→ **What this task involves**:
For the entries below, report every line that includes the word "byte".

Data in this exercise START

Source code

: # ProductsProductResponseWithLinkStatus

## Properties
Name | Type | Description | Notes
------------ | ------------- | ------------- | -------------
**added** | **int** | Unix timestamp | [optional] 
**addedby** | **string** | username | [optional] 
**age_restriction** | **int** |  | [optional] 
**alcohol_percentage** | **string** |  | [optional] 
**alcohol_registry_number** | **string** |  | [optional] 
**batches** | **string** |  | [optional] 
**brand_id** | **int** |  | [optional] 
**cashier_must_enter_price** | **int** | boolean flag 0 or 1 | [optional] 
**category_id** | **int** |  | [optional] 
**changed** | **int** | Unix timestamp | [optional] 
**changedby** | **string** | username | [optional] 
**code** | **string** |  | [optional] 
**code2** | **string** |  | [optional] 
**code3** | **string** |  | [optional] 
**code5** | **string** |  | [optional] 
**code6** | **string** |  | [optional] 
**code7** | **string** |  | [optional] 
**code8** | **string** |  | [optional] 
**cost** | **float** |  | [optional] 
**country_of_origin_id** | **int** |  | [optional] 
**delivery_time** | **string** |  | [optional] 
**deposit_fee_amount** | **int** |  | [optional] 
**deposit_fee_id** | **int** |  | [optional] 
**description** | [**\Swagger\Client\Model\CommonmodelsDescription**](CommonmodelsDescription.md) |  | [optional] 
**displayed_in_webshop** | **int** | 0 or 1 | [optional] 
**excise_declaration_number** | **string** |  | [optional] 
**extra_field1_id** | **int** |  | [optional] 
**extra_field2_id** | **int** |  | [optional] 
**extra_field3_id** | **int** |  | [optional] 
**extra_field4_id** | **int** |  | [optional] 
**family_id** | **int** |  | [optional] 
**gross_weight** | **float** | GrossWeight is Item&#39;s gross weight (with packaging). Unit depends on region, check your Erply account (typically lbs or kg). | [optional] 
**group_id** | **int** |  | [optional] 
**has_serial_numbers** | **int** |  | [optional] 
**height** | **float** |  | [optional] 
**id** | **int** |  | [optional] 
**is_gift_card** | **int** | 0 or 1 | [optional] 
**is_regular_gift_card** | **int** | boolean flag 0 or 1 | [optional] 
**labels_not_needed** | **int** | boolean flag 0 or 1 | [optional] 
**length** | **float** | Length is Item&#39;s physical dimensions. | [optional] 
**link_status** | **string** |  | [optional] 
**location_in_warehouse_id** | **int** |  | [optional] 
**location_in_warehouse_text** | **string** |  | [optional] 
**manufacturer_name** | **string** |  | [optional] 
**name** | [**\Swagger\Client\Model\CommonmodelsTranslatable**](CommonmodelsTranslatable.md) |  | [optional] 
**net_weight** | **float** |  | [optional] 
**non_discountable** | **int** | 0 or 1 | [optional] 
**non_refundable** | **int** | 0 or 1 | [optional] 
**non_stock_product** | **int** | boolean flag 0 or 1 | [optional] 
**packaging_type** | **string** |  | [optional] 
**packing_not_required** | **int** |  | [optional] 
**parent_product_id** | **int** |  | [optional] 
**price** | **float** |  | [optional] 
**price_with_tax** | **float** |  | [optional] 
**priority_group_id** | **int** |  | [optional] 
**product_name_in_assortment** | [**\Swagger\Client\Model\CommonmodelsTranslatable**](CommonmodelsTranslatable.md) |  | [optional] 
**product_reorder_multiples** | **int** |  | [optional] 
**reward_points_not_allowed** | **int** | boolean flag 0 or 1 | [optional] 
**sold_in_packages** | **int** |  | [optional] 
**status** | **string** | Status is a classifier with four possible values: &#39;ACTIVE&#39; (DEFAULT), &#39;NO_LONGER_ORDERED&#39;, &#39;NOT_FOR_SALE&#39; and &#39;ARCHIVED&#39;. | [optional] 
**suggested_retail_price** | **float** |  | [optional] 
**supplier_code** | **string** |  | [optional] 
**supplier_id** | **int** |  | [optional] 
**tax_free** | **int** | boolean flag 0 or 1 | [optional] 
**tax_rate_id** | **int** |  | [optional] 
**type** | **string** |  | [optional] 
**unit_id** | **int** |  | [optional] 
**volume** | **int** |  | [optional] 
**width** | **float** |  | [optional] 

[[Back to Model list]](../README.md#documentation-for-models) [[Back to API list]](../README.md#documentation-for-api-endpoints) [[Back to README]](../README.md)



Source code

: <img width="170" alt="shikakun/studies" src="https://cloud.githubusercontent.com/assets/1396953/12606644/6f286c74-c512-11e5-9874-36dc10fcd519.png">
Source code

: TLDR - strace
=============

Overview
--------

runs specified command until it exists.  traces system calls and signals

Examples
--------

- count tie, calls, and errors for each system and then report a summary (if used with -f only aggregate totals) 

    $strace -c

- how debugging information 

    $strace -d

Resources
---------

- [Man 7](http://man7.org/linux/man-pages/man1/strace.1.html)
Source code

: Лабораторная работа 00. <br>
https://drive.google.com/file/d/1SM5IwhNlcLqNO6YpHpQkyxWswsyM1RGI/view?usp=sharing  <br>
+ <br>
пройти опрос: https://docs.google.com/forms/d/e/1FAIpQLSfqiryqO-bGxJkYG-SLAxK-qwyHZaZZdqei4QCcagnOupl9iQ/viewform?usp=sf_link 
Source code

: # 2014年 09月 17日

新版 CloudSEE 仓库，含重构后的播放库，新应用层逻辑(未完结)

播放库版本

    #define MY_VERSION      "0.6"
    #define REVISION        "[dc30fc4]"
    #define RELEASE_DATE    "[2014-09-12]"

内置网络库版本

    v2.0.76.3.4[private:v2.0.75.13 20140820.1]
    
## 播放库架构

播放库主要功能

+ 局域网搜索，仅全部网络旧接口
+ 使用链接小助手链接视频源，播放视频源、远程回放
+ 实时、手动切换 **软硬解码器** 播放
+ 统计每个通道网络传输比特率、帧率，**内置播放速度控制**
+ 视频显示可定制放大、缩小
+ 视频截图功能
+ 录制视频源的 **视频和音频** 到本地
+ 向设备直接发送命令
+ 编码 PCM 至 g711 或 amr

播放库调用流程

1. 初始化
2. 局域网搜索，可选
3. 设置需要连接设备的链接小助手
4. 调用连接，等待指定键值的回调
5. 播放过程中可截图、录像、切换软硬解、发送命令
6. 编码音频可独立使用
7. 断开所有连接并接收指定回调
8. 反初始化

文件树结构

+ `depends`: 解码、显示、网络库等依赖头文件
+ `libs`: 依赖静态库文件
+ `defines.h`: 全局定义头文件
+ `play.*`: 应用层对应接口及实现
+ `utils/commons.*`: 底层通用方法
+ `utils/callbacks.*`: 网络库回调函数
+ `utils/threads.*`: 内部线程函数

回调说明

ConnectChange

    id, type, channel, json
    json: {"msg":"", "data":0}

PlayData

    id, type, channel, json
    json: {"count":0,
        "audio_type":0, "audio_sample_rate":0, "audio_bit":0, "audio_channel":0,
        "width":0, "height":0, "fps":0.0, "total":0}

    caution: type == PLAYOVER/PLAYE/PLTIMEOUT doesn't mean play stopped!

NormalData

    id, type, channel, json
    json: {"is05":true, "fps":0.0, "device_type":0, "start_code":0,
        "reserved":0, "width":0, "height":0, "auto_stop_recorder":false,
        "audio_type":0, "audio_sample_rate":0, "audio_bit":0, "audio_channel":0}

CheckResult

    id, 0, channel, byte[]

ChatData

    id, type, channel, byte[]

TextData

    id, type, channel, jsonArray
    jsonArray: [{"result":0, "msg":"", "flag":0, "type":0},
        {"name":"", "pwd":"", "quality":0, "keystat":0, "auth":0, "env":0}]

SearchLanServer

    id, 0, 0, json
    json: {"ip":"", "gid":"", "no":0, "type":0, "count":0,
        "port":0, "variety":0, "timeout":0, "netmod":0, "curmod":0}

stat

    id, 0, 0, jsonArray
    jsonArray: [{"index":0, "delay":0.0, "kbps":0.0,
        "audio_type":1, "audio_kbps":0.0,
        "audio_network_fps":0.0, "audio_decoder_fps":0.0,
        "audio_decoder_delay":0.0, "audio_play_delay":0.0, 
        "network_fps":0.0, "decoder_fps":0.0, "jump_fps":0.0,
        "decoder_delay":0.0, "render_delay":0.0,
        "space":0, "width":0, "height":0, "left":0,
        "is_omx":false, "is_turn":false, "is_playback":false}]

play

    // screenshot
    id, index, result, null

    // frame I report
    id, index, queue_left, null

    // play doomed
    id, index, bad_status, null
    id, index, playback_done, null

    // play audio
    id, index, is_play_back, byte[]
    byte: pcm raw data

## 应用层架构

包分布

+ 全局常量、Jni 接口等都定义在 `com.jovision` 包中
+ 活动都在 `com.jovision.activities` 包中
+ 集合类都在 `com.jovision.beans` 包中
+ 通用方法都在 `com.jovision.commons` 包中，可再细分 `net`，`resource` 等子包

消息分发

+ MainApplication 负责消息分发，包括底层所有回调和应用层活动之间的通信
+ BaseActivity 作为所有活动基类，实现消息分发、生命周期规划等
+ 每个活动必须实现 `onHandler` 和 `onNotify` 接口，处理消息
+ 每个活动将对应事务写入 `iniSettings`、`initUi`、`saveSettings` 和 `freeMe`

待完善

Data in this exercise END

→ **Exercise answer**:
    id, 0, channel, byte[]
    id, type, channel, byte[]
    id, index, is_play_back, byte[]
    byte: pcm raw data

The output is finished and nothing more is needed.